Synheart Emotion: Privacy-Preserving On-Device Emotion Recognition from Biosignals
It addresses privacy concerns and real-time needs for wearable devices by enabling on-device emotion recognition, though it is incremental as it focuses on optimizing existing methods for a specific application.
This paper tackles the problem of privacy and latency in emotion recognition by evaluating on-device models using wrist-based biosignals, finding that classical ensemble methods like ExtraTrees outperform deep learning with an F1 score of 0.623 on wrist-only features and achieve a 4.08 MB footprint with 0.05 ms inference latency.

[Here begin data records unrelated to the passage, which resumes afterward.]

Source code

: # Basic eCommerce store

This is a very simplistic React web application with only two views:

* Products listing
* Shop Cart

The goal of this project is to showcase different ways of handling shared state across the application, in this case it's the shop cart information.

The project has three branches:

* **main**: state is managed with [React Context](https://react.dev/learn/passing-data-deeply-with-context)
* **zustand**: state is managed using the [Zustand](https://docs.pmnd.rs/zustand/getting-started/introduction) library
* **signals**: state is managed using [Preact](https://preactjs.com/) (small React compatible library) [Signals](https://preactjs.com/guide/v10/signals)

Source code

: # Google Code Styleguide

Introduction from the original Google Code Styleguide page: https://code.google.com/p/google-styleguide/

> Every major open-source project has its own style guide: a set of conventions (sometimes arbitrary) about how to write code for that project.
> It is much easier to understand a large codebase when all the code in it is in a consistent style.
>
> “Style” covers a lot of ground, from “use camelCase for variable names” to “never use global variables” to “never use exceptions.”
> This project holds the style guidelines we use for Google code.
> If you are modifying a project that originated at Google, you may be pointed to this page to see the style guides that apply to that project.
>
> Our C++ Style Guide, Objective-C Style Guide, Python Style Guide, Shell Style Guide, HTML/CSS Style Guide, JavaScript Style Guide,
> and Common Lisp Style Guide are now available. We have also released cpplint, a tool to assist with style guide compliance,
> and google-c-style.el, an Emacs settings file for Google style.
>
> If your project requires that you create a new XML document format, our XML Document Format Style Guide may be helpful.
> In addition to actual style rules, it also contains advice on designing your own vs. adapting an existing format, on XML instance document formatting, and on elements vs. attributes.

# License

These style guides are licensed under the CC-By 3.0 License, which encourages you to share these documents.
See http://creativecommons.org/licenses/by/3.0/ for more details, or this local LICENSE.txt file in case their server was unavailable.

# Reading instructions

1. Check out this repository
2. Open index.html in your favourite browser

Human-computer interaction increasingly demands systems that recognize not only explicit user inputs but also implicit emotional states. While substantial progress has been made in affective computing, most emotion recognition systems rely on cloud-based inference, introducing privacy vulnerabilities and latency constraints unsuitable for real-time applications. This work presents a comprehensive evaluation of machine learning architectures for on-device emotion recognition from wrist-based photoplethysmography (PPG), systematically comparing different models spanning classical ensemble methods, deep neural networks, and transformers on the WESAD stress detection dataset. Results demonstrate that classical ensemble methods substantially outperform deep learning on small physiological datasets, with ExtraTrees achieving F1 = 0.826 on combined features and F1 = 0.623 on wrist-only features, compared to transformers achieving only F1 = 0.509-0.577. We deploy the wrist-only ExtraTrees model optimized via ONNX conversion, achieving a 4.08 MB footprint, 0.05 ms inference latency, and 152x speedup over the original implementation. Furthermore, ONNX optimization yields a 30.5% average storage reduction and 40.1x inference speedup, highlighting the feasibility of privacy-preserving on-device emotion recognition for real-world wearables.